*WHAT NEEDS TO BE DONE*
Leaving nothing out, set down all the data exactly.

*MATERIAL FOR THE TASK*
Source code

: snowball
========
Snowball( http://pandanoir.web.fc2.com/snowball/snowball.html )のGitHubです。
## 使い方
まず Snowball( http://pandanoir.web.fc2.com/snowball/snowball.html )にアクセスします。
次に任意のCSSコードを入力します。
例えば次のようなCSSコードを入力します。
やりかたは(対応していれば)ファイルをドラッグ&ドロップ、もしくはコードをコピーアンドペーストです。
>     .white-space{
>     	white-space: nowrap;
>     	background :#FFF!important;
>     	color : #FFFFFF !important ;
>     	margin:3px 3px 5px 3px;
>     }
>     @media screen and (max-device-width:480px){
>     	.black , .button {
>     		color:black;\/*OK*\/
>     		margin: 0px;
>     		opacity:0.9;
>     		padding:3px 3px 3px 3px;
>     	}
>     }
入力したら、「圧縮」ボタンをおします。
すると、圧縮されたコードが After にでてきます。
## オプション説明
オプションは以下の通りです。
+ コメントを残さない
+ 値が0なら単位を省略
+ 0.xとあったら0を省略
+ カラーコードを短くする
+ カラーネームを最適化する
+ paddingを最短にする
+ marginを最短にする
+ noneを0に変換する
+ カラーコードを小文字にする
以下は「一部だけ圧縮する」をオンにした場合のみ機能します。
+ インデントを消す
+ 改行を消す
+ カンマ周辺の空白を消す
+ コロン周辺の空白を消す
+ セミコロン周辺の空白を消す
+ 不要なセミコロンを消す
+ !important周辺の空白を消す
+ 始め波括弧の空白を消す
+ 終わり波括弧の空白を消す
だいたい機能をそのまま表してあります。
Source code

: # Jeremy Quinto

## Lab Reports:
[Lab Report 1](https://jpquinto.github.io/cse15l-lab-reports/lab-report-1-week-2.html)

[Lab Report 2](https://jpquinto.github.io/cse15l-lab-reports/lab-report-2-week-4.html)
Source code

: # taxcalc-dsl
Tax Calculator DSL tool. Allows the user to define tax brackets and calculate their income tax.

*RESULT BELOW*
Source code

: snowball
========
Snowball( http://pandanoir.web.fc2.com/snowball/snowball.html )のGitHubです。
## 使い方
まず Snowball( http://pandanoir.web.fc2.com/snowball/snowball.html )にアクセスします。
次に任意のCSSコードを入力します。
例えば次のようなCSSコードを入力します。
やりかたは(対応していれば)ファイルをドラッグ&ドロップ、もしくはコードをコピーアンドペーストです。
>     .white-space{
>     	white-space: nowrap;
>     	background :#FFF!important;
>     	color : #FFFFFF !important ;
>     	margin:3px 3px 5px 3px;
>     }
>     @media screen and (max-device-width:480px){
>     	.black , .button {
>     		color:black;\/*OK*\/
>     		margin: 0px;
>     		opacity:0.9;
>     		padding:3px 3px 3px 3px;
>     	}
>     }
入力したら、「圧縮」ボタンをおします。
すると、圧縮されたコードが After にでてきます。
## オプション説明
オプションは以下の通りです。
+ コメントを残さない
+ 値が0なら単位を省略
+ 0.xとあったら0を省略
+ カラーコードを短くする
+ カラーネームを最適化する
+ paddingを最短にする
+ marginを最短にする
+ noneを0に変換する
+ カラーコードを小文字にする
以下は「一部だけ圧縮する」をオンにした場合のみ機能します。
+ インデントを消す
+ 改行を消す
+ カンマ周辺の空白を消す
+ コロン周辺の空白を消す
+ セミコロン周辺の空白を消す
+ 不要なセミコロンを消す
+ !important周辺の空白を消す
+ 始め波括弧の空白を消す
+ 終わり波括弧の空白を消す
だいたい機能をそのまま表してあります。
Source code

: # Jeremy Quinto

## Lab Reports:
[Lab Report 1](https://jpquinto.github.io/cse15l-lab-reports/lab-report-1-week-2.html)

[Lab Report 2](https://jpquinto.github.io/cse15l-lab-reports/lab-report-2-week-4.html)
Source code

: # taxcalc-dsl
Tax Calculator DSL tool. Allows the user to define tax brackets and calculate their income tax.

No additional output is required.